▶ [Instructions for the task]: Check each line of the data, and copy those where "acceso" appears.

▶ [Extracted information]:
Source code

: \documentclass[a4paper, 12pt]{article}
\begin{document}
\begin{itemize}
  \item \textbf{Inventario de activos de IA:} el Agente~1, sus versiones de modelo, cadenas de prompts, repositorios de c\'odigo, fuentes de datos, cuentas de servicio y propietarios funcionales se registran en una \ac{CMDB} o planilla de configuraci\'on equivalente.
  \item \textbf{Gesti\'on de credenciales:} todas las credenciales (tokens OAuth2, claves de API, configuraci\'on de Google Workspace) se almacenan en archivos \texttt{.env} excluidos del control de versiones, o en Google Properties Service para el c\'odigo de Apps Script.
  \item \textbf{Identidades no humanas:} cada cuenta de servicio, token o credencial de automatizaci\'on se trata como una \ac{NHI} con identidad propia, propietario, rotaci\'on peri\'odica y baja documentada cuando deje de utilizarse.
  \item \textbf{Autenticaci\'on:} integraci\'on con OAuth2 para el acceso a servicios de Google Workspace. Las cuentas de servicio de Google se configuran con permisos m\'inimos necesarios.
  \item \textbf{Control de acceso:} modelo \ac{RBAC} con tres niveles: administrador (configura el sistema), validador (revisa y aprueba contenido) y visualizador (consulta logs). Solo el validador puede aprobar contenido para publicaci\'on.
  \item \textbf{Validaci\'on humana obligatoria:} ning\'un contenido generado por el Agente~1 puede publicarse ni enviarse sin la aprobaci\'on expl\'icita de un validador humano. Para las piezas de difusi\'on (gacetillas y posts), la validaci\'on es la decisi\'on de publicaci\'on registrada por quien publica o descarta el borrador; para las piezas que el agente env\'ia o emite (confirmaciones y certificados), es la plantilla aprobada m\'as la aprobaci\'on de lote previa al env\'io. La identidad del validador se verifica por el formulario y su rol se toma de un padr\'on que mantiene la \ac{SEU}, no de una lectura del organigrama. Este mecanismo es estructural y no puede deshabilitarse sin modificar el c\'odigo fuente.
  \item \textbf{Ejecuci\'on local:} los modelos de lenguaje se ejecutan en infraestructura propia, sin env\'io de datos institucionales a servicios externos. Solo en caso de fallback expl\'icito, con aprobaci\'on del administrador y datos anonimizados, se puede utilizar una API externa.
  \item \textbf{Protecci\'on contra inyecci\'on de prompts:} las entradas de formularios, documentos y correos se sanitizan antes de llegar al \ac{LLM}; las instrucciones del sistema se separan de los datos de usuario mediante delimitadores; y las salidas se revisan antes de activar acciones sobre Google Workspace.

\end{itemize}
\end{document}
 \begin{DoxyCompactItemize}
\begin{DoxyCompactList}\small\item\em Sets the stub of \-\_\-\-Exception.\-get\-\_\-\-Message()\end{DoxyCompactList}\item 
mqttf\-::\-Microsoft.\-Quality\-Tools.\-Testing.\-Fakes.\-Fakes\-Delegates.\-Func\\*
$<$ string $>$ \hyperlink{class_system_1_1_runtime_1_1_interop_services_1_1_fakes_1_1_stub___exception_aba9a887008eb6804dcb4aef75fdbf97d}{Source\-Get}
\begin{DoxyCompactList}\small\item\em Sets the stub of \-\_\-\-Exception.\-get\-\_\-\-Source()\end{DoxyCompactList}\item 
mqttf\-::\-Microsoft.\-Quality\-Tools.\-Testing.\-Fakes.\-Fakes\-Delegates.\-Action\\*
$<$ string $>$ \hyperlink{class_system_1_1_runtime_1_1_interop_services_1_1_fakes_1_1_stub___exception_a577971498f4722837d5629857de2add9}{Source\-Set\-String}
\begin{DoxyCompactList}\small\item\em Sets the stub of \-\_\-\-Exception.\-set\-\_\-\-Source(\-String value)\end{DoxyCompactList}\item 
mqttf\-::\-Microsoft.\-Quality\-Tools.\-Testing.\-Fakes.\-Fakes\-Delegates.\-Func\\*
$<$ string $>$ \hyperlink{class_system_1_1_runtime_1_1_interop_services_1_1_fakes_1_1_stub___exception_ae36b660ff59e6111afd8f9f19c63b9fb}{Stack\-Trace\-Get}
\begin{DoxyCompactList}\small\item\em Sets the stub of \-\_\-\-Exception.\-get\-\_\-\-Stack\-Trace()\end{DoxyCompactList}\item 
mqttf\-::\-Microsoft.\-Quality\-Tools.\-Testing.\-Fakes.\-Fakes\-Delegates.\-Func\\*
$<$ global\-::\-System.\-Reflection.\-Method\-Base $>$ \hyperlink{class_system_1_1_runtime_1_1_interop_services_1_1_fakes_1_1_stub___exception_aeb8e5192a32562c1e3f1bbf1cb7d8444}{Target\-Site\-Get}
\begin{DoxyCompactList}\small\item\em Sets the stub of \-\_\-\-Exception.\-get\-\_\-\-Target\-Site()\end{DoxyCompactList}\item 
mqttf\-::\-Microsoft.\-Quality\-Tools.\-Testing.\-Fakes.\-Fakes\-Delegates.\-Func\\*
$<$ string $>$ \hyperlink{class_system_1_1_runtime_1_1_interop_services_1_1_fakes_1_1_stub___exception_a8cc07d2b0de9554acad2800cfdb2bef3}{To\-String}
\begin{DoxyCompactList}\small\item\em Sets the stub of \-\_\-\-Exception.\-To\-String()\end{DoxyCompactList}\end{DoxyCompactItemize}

▶ [Response below]:
  \item \textbf{Autenticaci\'on:} integraci\'on con OAuth2 para el acceso a servicios de Google Workspace. Las cuentas de servicio de Google se configuran con permisos m\'inimos necesarios.
  \item \textbf{Control de acceso:} modelo \ac{RBAC} con tres niveles: administrador (configura el sistema), validador (revisa y aprueba contenido) y visualizador (consulta logs). Solo el validador puede aprobar contenido para publicaci\'on.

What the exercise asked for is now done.